Exercise
Find the line with "To get an idea" and the line with "This file contains" in the entries below; output exactly those two lines, every line between them, and no others.

(Data items)

────────────────────

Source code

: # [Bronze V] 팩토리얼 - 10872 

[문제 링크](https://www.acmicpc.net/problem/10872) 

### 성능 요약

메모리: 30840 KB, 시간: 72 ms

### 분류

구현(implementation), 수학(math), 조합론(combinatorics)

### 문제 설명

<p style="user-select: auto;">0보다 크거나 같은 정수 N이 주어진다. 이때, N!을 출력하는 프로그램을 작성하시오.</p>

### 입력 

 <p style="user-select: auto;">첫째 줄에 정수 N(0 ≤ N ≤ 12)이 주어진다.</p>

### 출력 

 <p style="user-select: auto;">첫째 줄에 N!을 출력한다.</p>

────────────────────

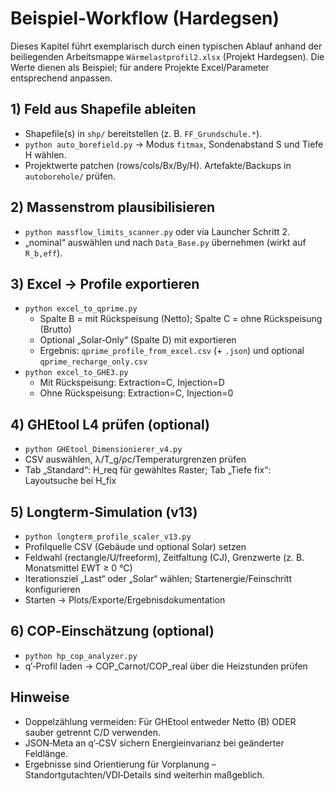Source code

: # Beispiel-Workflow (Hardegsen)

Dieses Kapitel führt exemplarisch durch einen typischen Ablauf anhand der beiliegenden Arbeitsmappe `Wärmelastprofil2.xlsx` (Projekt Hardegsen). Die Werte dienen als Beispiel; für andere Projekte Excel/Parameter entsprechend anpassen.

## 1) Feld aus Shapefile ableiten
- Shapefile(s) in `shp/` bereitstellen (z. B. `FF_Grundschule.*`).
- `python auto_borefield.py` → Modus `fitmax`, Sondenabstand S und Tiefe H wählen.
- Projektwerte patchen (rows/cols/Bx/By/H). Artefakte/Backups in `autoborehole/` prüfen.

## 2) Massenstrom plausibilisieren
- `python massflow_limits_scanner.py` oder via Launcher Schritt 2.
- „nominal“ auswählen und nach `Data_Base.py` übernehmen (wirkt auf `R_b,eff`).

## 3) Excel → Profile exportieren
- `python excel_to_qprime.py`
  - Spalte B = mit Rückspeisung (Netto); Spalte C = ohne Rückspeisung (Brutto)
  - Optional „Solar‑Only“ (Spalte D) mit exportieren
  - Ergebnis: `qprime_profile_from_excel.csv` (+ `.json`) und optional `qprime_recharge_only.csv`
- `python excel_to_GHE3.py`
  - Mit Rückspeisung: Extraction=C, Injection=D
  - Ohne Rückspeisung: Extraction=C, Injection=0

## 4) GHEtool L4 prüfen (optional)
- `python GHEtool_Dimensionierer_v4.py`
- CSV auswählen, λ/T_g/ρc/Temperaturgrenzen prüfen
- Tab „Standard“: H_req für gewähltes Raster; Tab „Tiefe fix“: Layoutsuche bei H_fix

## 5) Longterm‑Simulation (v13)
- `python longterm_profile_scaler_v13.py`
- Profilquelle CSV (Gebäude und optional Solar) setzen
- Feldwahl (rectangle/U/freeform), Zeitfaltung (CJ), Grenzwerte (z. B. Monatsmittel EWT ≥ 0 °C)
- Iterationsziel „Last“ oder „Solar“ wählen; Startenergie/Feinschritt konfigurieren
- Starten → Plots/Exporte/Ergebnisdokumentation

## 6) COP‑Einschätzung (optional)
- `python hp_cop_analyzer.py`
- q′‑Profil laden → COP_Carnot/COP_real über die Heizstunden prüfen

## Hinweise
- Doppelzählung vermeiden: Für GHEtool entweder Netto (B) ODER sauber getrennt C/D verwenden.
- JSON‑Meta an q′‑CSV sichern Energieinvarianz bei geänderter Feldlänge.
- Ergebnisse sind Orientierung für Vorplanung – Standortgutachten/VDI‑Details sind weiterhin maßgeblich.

────────────────────

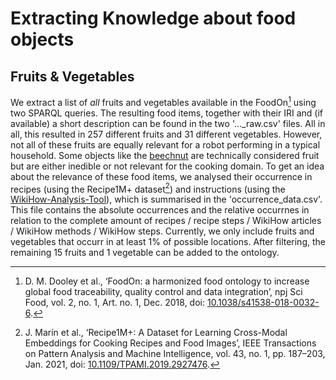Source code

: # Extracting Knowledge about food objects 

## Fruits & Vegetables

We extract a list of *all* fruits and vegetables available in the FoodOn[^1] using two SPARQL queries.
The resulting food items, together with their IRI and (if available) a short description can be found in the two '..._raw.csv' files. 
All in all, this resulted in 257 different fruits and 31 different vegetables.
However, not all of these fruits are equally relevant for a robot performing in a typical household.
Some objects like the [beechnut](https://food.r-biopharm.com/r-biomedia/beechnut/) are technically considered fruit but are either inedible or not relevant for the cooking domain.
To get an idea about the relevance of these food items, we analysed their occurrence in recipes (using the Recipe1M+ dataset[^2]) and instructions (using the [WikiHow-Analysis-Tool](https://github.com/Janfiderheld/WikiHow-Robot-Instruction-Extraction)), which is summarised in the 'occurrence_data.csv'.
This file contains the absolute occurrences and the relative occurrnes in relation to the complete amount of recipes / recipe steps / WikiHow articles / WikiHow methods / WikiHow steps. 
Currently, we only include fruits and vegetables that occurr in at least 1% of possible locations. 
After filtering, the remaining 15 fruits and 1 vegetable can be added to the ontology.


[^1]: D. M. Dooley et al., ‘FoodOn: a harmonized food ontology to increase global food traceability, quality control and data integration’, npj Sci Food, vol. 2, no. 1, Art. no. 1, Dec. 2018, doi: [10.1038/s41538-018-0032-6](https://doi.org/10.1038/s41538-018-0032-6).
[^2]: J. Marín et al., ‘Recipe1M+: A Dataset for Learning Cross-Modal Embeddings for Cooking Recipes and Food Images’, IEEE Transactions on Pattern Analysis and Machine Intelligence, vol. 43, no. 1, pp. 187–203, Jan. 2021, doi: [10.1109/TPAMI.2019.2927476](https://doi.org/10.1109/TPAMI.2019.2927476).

────────────────────

Answer space
To get an idea about the relevance of these food items, we analysed their occurrence in recipes (using the Recipe1M+ dataset[^2]) and instructions (using the [WikiHow-Analysis-Tool](https://github.com/Janfiderheld/WikiHow-Robot-Instruction-Extraction)), which is summarised in the 'occurrence_data.csv'.
This file contains the absolute occurrences and the relative occurrnes in relation to the complete amount of recipes / recipe steps / WikiHow articles / WikiHow methods / WikiHow steps. 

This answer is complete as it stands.